---
title: File Storage | LlamaIndex OSS Documentation
---

## Self-Hosting Documentation Access

This section requires a password to access. Interested in self-hosting? [Contact sales](https://www.llamaindex.ai/contact) to learn more.

Password:

Access Documentation

Self-Hosting Documentation Access Granted Logout

File storage is an integral part of LlamaCloud. Without it, many key features would not be possible. This page walks through how to configure file storage for your deployment — which buckets you need to create and for non-AWS deployments, how to configure the S3 Proxy to interact with them.

## Requirements

- A valid blob storage service. We recommend the following:

  - [Amazon S3](https://aws.amazon.com/s3/)
  - [Azure Blob Storage](https://learn.microsoft.com/en-us/azure/storage/blobs/storage-blobs-introduction)
  - [Google Cloud Storage](https://cloud.google.com/storage)

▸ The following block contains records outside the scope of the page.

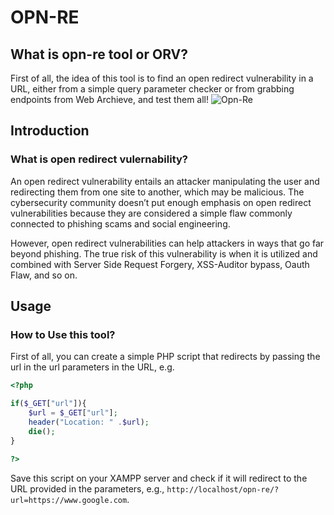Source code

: # OPN-RE
## What is opn-re tool or ORV?

First of all, the idea of this tool is to find an open redirect vulnerability in a URL, either from a simple query parameter checker or from grabbing endpoints from Web Archieve, and test them all!
![Opn-Re](https://github.com/aavision/open-re/blob/master/images/opn-re.png?raw=true)

## Introduction
### What is open redirect vulernability?
An open redirect vulnerability entails an attacker manipulating the user and redirecting them from one site to another, which may be malicious. The cybersecurity community doesn’t put enough emphasis on open redirect vulnerabilities because they are considered a simple flaw commonly connected to phishing scams and social engineering.

However, open redirect vulnerabilities can help attackers in ways that go far beyond phishing. The true risk of this vulnerability is when it is utilized and combined with Server Side Request Forgery, XSS-Auditor bypass, Oauth Flaw, and so on.

## Usage
### How to Use this tool?
First of all, you can create a simple PHP script that redirects by passing the url in the url parameters in the URL, e.g.

```php
<?php

if($_GET["url"]){
    $url = $_GET["url"];
    header("Location: " .$url);
    die();
}

?>
```
Save this script on your XAMPP server and check if it will redirect to the URL provided in the parameters, e.g., `http://localhost/opn-re/?url=https://www.google.com`.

- Because LlamaCloud heavily relies on file storage, you will need to create the following buckets:

  - `llama-platform-parsed-documents`
  - `llama-platform-etl`
  - `llama-platform-external-components`
  - `llama-platform-file-parsing`
  - `llama-platform-raw-files`
  - `llama-cloud-parse-output`
  - `llama-platform-file-screenshots`
  - `llama-platform-extract-output` (for `LlamaExtract`)

## Connecting to AWS S3

Below are two ways to configure a connection to AWS S3:

### (Recommended) IAM Role for Service Accounts

We recommend that users create a new IAM Role and Policy for LlamaCloud. You can then attach the role ARN as a service account annotation.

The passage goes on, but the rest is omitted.